*** Opening DATA PROVIDED ***

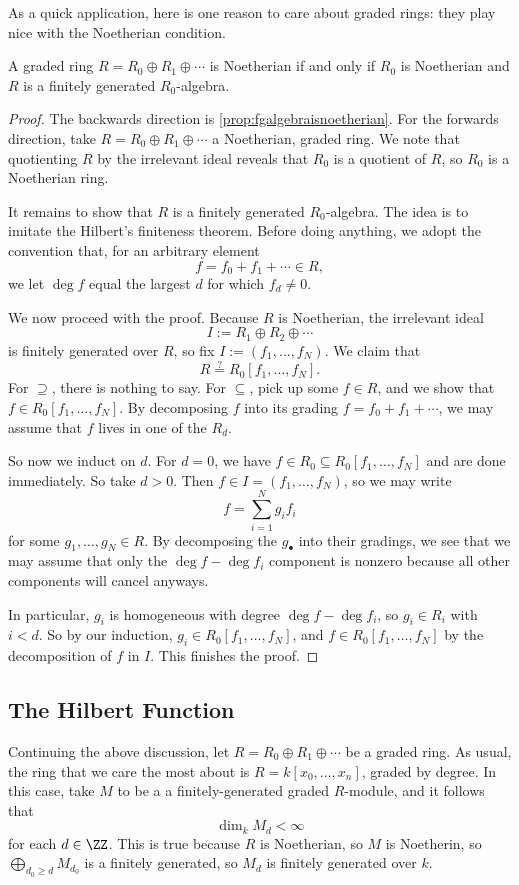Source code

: As a quick application, here is one reason to care about graded rings: they play nice with the Noetherian condition.
\begin{proposition}
	A graded ring $R=R_0\oplus R_1\oplus\cdots$ is Noetherian if and only if $R_0$ is Noetherian and $R$ is a finitely generated $R_0$-algebra.
\end{proposition}
\begin{proof}
	The backwards direction is \autoref{prop:fgalgebraisnoetherian}. For the forwards direction, take $R=R_0\oplus R_1\oplus\cdots$ a Noetherian, graded ring. We note that quotienting $R$ by the irrelevant ideal reveals that $R_0$ is a quotient of $R$, so $R_0$ is a Noetherian ring.

	It remains to show that $R$ is a finitely generated $R_0$-algebra. The idea is to imitate the Hilbert's finiteness theorem. Before doing anything, we adopt the convention that, for an arbitrary element
	\[f=f_0+f_1+\cdots\in R,\]
	we let $\deg f$ equal the largest $d$ for which $f_d\ne0$.
	
	We now proceed with the proof. Because $R$ is Noetherian, the irrelevant ideal
	\[I:=R_1\oplus R_2\oplus\cdots\]
	is finitely generated over $R$, so fix $I:=(f_1,\ldots,f_N)$. We claim that
	\[R\stackrel?=R_0[f_1,\ldots,f_N].\]
	For $\supseteq$, there is nothing to say. For $\subseteq$, pick up some $f\in R$, and we show that $f\in R_0[f_1,\ldots,f_N]$. By decomposing $f$ into its grading $f=f_0+f_1+\cdots$, we may assume that $f$ lives in one of the $R_d$.

	So now we induct on $d$. For $d=0$, we have $f\in R_0\subseteq R_0[f_1,\ldots,f_N]$ and are done immediately. So take $d>0$. Then $f\in I=(f_1,\ldots,f_N)$, so we may write
	\[f=\sum_{i=1}^Ng_if_i\]
	for some $g_1,\ldots,g_N\in R$. By decomposing the $g_\bullet$ into their gradings, we see that we may assume that only the $\deg f-\deg f_i$ component is nonzero because all other components will cancel anyways.
	
	In particular, $g_i$ is homogeneous with degree $\deg f-\deg f_i$, so $g_i\in R_i$ with $i<d$. So by our induction, $g_i\in R_0[f_1,\ldots,f_N]$, and $f\in R_0[f_1,\ldots,f_N]$ by the decomposition of $f$ in $I$. This finishes the proof.
\end{proof}

\subsection{The Hilbert Function}
Continuing the above discussion, let $R=R_0\oplus R_1\oplus\cdots$ be a graded ring. 
As usual, the ring that we care the most about is $R=k[x_0,\ldots,x_n]$, graded by degree. In this case, take $M$ to be a a finitely-generated graded $R$-module, and it follows that
\[\dim_kM_d<\infty\]
for each $d\in\ZZ$. This is true because $R$ is Noetherian, so $M$ is Noetherin, so $\bigoplus_{d_0\ge d}M_{d_0}$ is a finitely generated, so $M_d$ is finitely generated over $k$.

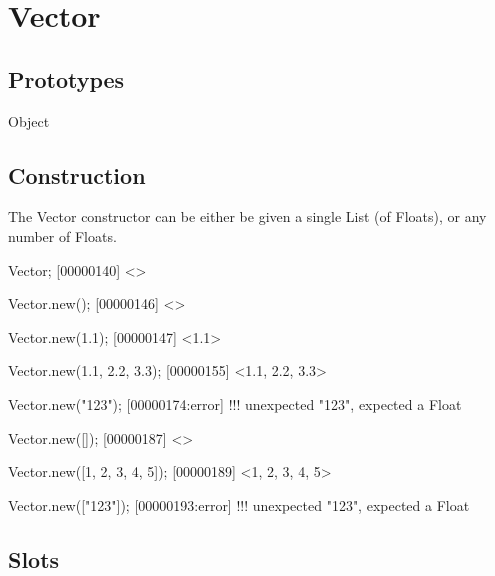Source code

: 
\section{Vector}

\subsection{Prototypes}
\begin{refObjects}
\item[Object]
\end{refObjects}

\subsection{Construction}

The Vector constructor can be either be given a single List (of Floats), or
any number of Floats.

\begin{urbiscript}
Vector;
[00000140] <>

Vector.new();
[00000146] <>

Vector.new(1.1);
[00000147] <1.1>

Vector.new(1.1, 2.2, 3.3);
[00000155] <1.1, 2.2, 3.3>

Vector.new("123");
[00000174:error] !!! unexpected "123", expected a Float

Vector.new([]);
[00000187] <>

Vector.new([1, 2, 3, 4, 5]);
[00000189] <1, 2, 3, 4, 5>

Vector.new(["123"]);
[00000193:error] !!! unexpected "123", expected a Float
\end{urbiscript}

\subsection{Slots}

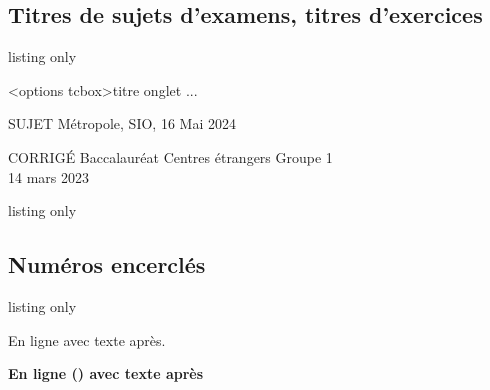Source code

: \documentclass[french,11pt,a4paper]{article}
\begin{document}
\subsection{Titres de sujets d'examens, titres d'exercices}

\begin{DemoCode}{listing only}
\begin{TitreSujet}[Couleur=...,AlignH=...]<options tcbox>{titre onglet}
...
\end{TitreSujet}
\end{DemoCode}

\begin{DemoCode}{}
\begin{TitreSujet}[Couleur=red!50!black]{SUJET}
Métropole, SIO, 16 Mai 2024
\end{TitreSujet}
\end{DemoCode}

\begin{DemoCode}{}
\begin{TitreSujet}[Couleur=teal,AlignH=center]{CORRIGÉ}
Baccalauréat Centres étrangers Groupe 1\\
14 mars 2023
\end{TitreSujet}
\end{DemoCode}

\begin{DemoCode}{listing only}
\end{DemoCode}

\begin{DemoCode}{}

\end{DemoCode}

\subsection{Numéros encerclés}

\begin{DemoCode}{listing only}
\end{DemoCode}

\begin{DemoCode}{}
En ligne  avec texte après.
\end{DemoCode}

\begin{DemoCode}{}
{\bfseries\sffamily\Huge En ligne () avec texte après}
\end{DemoCode}
\end{document}
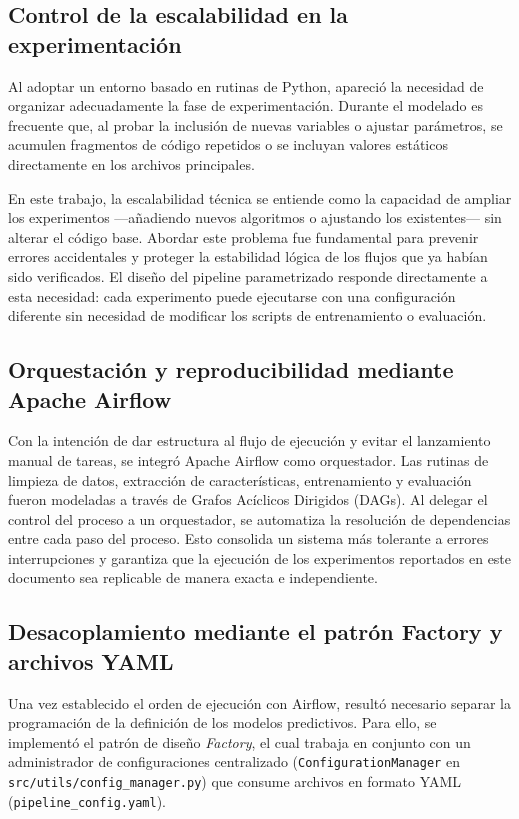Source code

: \subsection{Control de la escalabilidad en la experimentación}

Al adoptar un entorno basado en rutinas de Python, apareció la necesidad de organizar adecuadamente la fase de experimentación. Durante el modelado es frecuente que, al probar la inclusión de nuevas variables o ajustar parámetros, se acumulen fragmentos de código repetidos o se incluyan valores estáticos directamente en los archivos principales.

En este trabajo, la escalabilidad técnica se entiende como la capacidad de ampliar los experimentos —añadiendo nuevos algoritmos o ajustando los existentes— sin alterar el código base. Abordar este problema fue fundamental para prevenir errores accidentales y proteger la estabilidad lógica de los flujos que ya habían sido verificados. El diseño del pipeline parametrizado responde directamente a esta necesidad: cada experimento puede ejecutarse con una configuración diferente sin necesidad de modificar los scripts de entrenamiento o evaluación.

\subsection{Orquestación y reproducibilidad mediante Apache Airflow}

Con la intención de dar estructura al flujo de ejecución y evitar el lanzamiento manual de tareas, se integró Apache Airflow como orquestador. Las rutinas de limpieza de datos, extracción de características, entrenamiento y evaluación fueron modeladas a través de Grafos Acíclicos Dirigidos (DAGs). Al delegar el control del proceso a un orquestador, se automatiza la resolución de dependencias entre cada paso del proceso. Esto consolida un sistema más tolerante a errores interrupciones y garantiza que la ejecución de los experimentos reportados en este documento sea replicable de manera exacta e independiente.

\subsection{Desacoplamiento mediante el patrón Factory y archivos YAML}

Una vez establecido el orden de ejecución con Airflow, resultó necesario separar la programación de la definición de los modelos predictivos. Para ello, se implementó el patrón de diseño \textit{Factory}, el cual trabaja en conjunto con un administrador de configuraciones centralizado (\texttt{ConfigurationManager} en \texttt{src/utils/config\_manager.py}) que consume archivos en formato YAML (\texttt{pipeline\_config.yaml}).

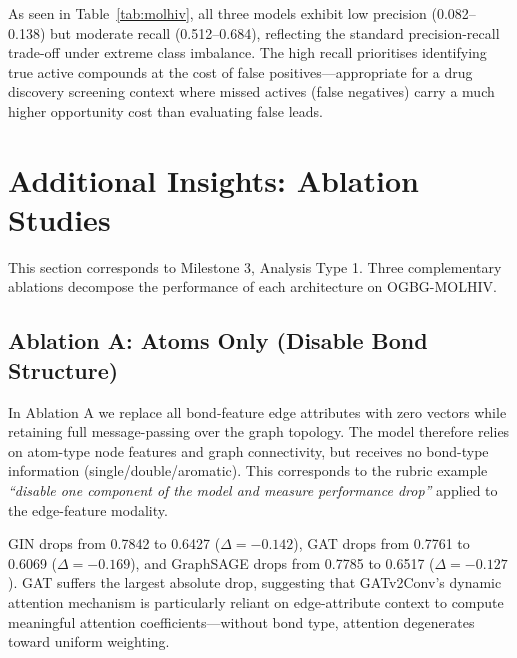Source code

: \documentclass[conference]{IEEEtran}
\begin{document}
As seen in Table~\ref{tab:molhiv}, all three models exhibit low precision (0.082--0.138) but moderate recall (0.512--0.684), reflecting the standard precision-recall trade-off under extreme class imbalance. The high recall prioritises identifying true active compounds at the cost of false positives---appropriate for a drug discovery screening context where missed actives (false negatives) carry a much higher opportunity cost than evaluating false leads.

\section{Additional Insights: Ablation Studies}

This section corresponds to Milestone 3, Analysis Type 1. Three complementary ablations decompose the performance of each architecture on OGBG-MOLHIV.

\subsection{Ablation A: Atoms Only (Disable Bond Structure)}

In Ablation A we replace all bond-feature edge attributes with zero vectors while retaining full message-passing over the graph topology. The model therefore relies on atom-type node features and graph connectivity, but receives no bond-type information (single/double/aromatic). This corresponds to the rubric example \emph{``disable one component of the model and measure performance drop''} applied to the edge-feature modality.

GIN drops from 0.7842 to 0.6427 ($\Delta = -0.142$), GAT drops from 0.7761 to 0.6069 ($\Delta = -0.169$), and GraphSAGE drops from 0.7785 to 0.6517 ($\Delta = -0.127$). GAT suffers the largest absolute drop, suggesting that GATv2Conv's dynamic attention mechanism is particularly reliant on edge-attribute context to compute meaningful attention coefficients---without bond type, attention degenerates toward uniform weighting.
\end{document}
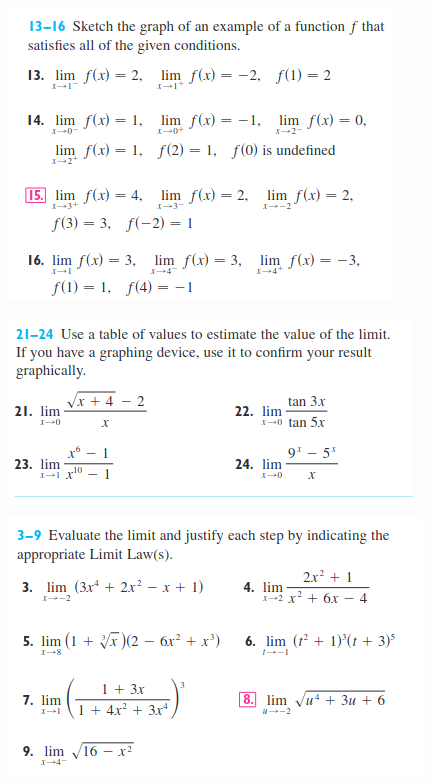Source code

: \documentclass[spanish,12pt,a4paper]{article}
\begin{document}
\begin{itemize}
		
		\begin{figure}[h]
			
			\includegraphics[scale = 0.7]{estimacion_limite.png}\\
			
		\end{figure}
		
		\begin{figure}[h]
			\includegraphics[scale = 0.7]{tabla_limite.png}\\
		\end{figure}

		\begin{figure}[h]
			\includegraphics[scale = 0.7]{propiedades.png}\\
		\end{figure}
		
	\end{itemize}
	
	
\end{document}
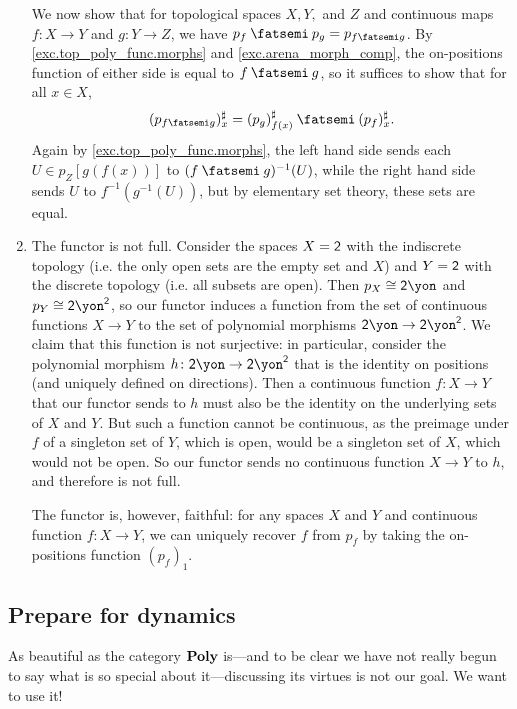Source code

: \documentclass[Book-Poly]{subfiles}
\begin{document}
\begin{exercise}
\begin{solution}
\begin{enumerate}
	We now show that for topological spaces $X,Y,$ and $Z$ and continuous maps $f \colon X \to Y$ and $g \colon Y \to Z$, we have $p_f \then p_g = p_{f \then g}$.
	By \cref{exc.top_poly_func.morphs} and \cref{exc.arena_morph_comp}, the on-positions function of either side is equal to $f \then g$, so it suffices to show that for all $x \in X$,
	\[
	    (p_{f \then g})^\sharp_x = (p_g)^\sharp_{f(x)} \then (p_f)^\sharp_x.
	\]
	Again by \cref{exc.top_poly_func.morphs}, the left hand side sends each $U \in p_Z[g(f(x))]$ to $(f \then g)^{-1}(U)$, while the right hand side sends $U$ to $f^{-1}(g^{-1}(U))$, but by elementary set theory, these sets are equal.
	
	\item The functor is not full.
	Consider the spaces $X = \textsf{2}$ with the indiscrete topology (i.e. the only open sets are the empty set and $X$) and $Y = \textsf{2}$ with the discrete topology (i.e. all subsets are open).
	Then $p_X \iso \2\yon$ and $p_Y \iso \2\yon^\2$, so our functor induces a function from the set of continuous functions $X \to Y$ to the set of polynomial morphisms $\2\yon \to \2\yon^\2$.
	We claim that this function is not surjective: in particular, consider the polynomial morphism $h \colon \2\yon \to \2\yon^\2$ that is the identity on positions (and uniquely defined on directions).
	Then a continuous function $f \colon X \to Y$ that our functor sends to $h$ must also be the identity on the underlying sets of $X$ and $Y$.
	But such a function cannot be continuous, as the preimage under $f$ of a singleton set of $Y$, which is open, would be a singleton set of $X$, which would not be open. 
	So our functor sends no continuous function $X \to Y$ to $h$, and therefore is not full.
	
	The functor is, however, faithful: for any spaces $X$ and $Y$ and continuous function $f \colon X \to Y$, we can uniquely recover $f$ from $p_f$ by taking the on-positions function $(p_f)_1$.
\end{enumerate}
\end{solution}
\end{exercise}


\subsection{Prepare for dynamics}\label{subsec_prepare_dyn}

As beautiful as the category $\mathbf{Poly}$ is---and to be clear we have not really begun to say what is so special about it---discussing its virtues is not our goal. We want to use it!
\end{document}
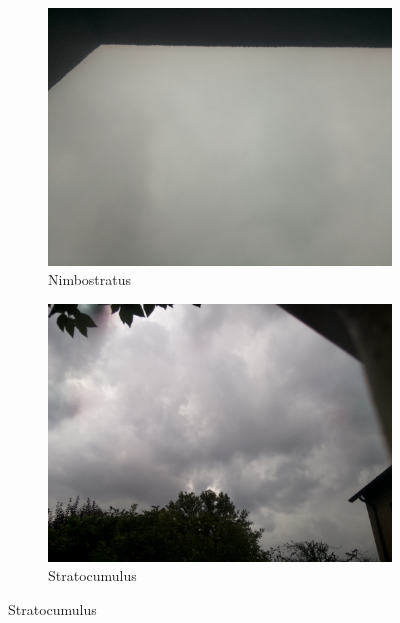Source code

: \begin{figure}[h]
\begin{subfigure}[b]{0.31\textwidth}
		\end{subfigure}
		\begin{subfigure}[b]{0.31\textwidth}
		\begin{center}
				\includegraphics[width=\textwidth]{./pictures/cloudtypes/nimbostratus.pdf}
		\end{center}
		\caption{Nimbostratus}
		\label{fig:nimbostratus}
		\end{subfigure}
		\begin{subfigure}[b]{0.31\textwidth}
		\begin{center}
				\includegraphics[width=\textwidth]{./pictures/cloudtypes/stratocumulus.pdf}
		\end{center}
		\caption{Stratocumulus}
		\label{fig:stratocumulus}

\end{subfigure}
\end{figure}
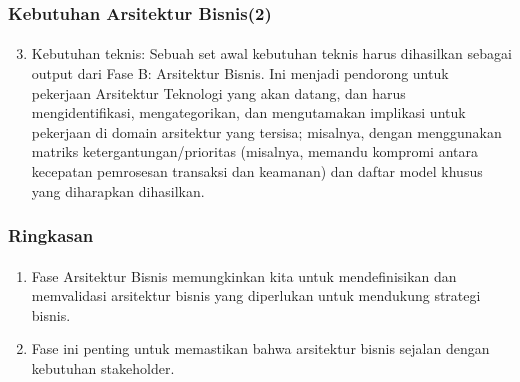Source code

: \documentclass[aspectratio=169, table]{beamer}
\begin{document}
	\begin{frame}
		\frametitle{Kebutuhan Arsitektur Bisnis(2)}
		\framesubtitle{\hspace{1cm}}
		\begin{enumerate}
			\setcounter{enumi}{2}
			\item Kebutuhan teknis: Sebuah set awal kebutuhan teknis harus dihasilkan sebagai output dari Fase B: Arsitektur Bisnis. Ini menjadi pendorong untuk pekerjaan Arsitektur Teknologi yang akan datang, dan harus mengidentifikasi, mengategorikan, dan mengutamakan implikasi untuk pekerjaan di domain arsitektur yang tersisa; misalnya, dengan menggunakan matriks ketergantungan/prioritas (misalnya, memandu kompromi antara kecepatan pemrosesan transaksi dan keamanan) dan daftar model khusus yang diharapkan dihasilkan.
			
		\end{enumerate}
	\end{frame}	
	
	
	\begin{frame}
		\frametitle{Ringkasan}
		\framesubtitle{\hspace{1cm}}
		\begin{enumerate}
			\item Fase Arsitektur Bisnis memungkinkan kita untuk mendefinisikan dan memvalidasi arsitektur bisnis yang diperlukan untuk mendukung strategi bisnis. 
			\item Fase ini penting untuk memastikan bahwa arsitektur bisnis sejalan dengan kebutuhan stakeholder.
		\end{enumerate}
	\end{frame}
	
\end{document}
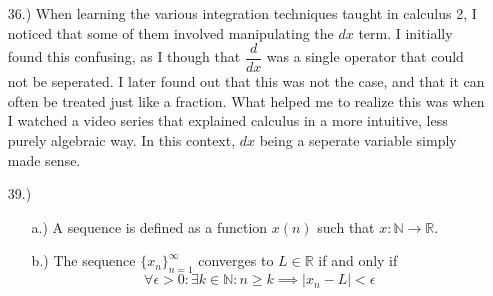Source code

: \documentclass[12pt]{article}
\begin{document}
\begin{itemize}

    \item [36.)] When learning the various integration techniques taught in calculus 2, I noticed that some of them involved manipulating the $dx$ term. I initially found this confusing, as I though that $\dfrac{d}{dx}$ was a single operator that could not be seperated. I later found out that this was not the case, and that it can often be treated just like a fraction. What helped me to realize this was when I watched a video series that explained calculus in a more intuitive, less purely algebraic way. In this context, $dx$ being a seperate variable simply made sense.



    \item [39.)] \begin{itemize}
        \item [a.)] A sequence is defined as a function $x(n)$ such that $x:\mathbb{N}\rightarrow\mathbb{R}$.

        \item [b.)] The sequence $\{x_n\}^\infty_{n=1}$ converges to $L\in\mathbb{R}$ if and only if
        \[\forall\epsilon>0:\exists k\in\mathbb{N}:n\geq k\implies\vert x_n-L\vert<\epsilon\]
    \end{itemize}





\end{itemize}
\end{document}
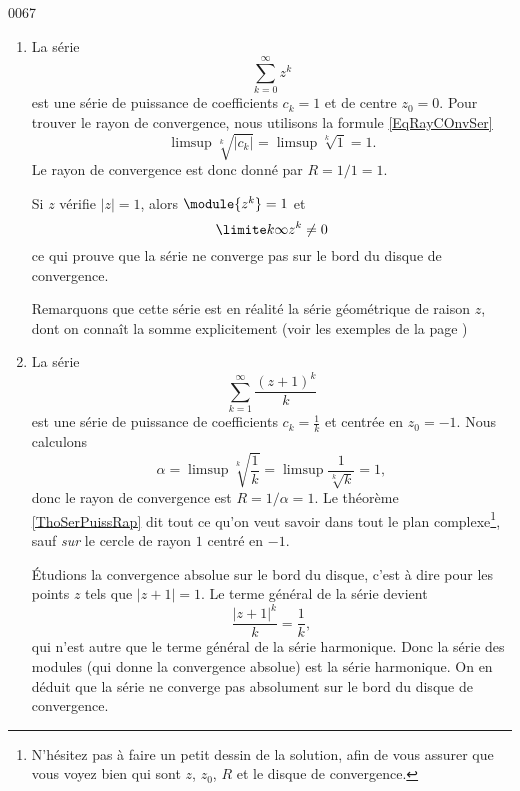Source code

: 
\begin{corrige}{0067}

\begin{enumerate}
\item La série
\begin{equation*}
	\sum_{k=0}^\infty z^k
\end{equation*}
est une série de puissance de coefficients $c_k = 1$ et de centre $z_0 = 0$. Pour trouver le rayon de convergence, nous utilisons la formule \eqref{EqRayCOnvSer}
\begin{equation*}
	\limsup\sqrt[k]{| c_k |}=\limsup\sqrt[k]{1}=1.
\end{equation*}
Le rayon de convergence est donc donné par $R = 1/1 = 1$.

Si $z$ vérifie $| z | = 1$, alors $\module{z^k} = 1$ et
\begin{equation*}
	\limite k \infty z^k \neq 0
\end{equation*}
ce qui prouve que la série ne converge pas sur le bord du disque de
convergence.

Remarquons que cette série est en réalité la série géométrique de raison $z$, dont on connaît la somme explicitement (voir les exemples de la page \pageref{exemplesseries})

\item La série
\begin{equation*}
	\sum_{k=1}^\infty \frac{{(z+1)}^k}{k}
\end{equation*}
est une série de puissance de coefficients $c_k = \frac{1}{ k }$ et centrée en $z_0 = -1$. Nous calculons
\begin{equation}
	\alpha=\limsup\sqrt[k]{\frac{1}{ k }}=\limsup\frac{1}{ \sqrt[k]{k} }=1,
\end{equation}
donc le rayon de convergence est $R = 1/\alpha = 1$. Le théorème \ref{ThoSerPuissRap} dit tout ce qu'on veut savoir dans tout le plan complexe\footnote{N'hésitez pas à faire un petit dessin de la solution, afin de vous assurer que vous voyez bien qui sont $z$, $z_0$, $R$ et le disque de convergence.}, sauf \emph{sur} le cercle de rayon $1$ centré en $-1$.


Étudions la convergence absolue sur le bord du disque, c'est à dire pour les points $z$ tels que $| z+1 |=1$. Le terme général de la série devient
\begin{equation}
	\frac{ | z+1 |^k }{ k }=\frac{ 1 }{ k },
\end{equation}
qui n'est autre que le terme général de la série harmonique. Donc la série des modules (qui donne la convergence absolue) est la série harmonique. On en déduit que la série ne converge pas absolument sur le bord du disque de convergence.


\end{enumerate}
\end{corrige}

*** Closing DATA PROVIDED ***

[WORK INSTRUCTION]:
Count every line in the data where the string "claim" occurs. Give nothing except the number.

[ANSWER SPACE]:
2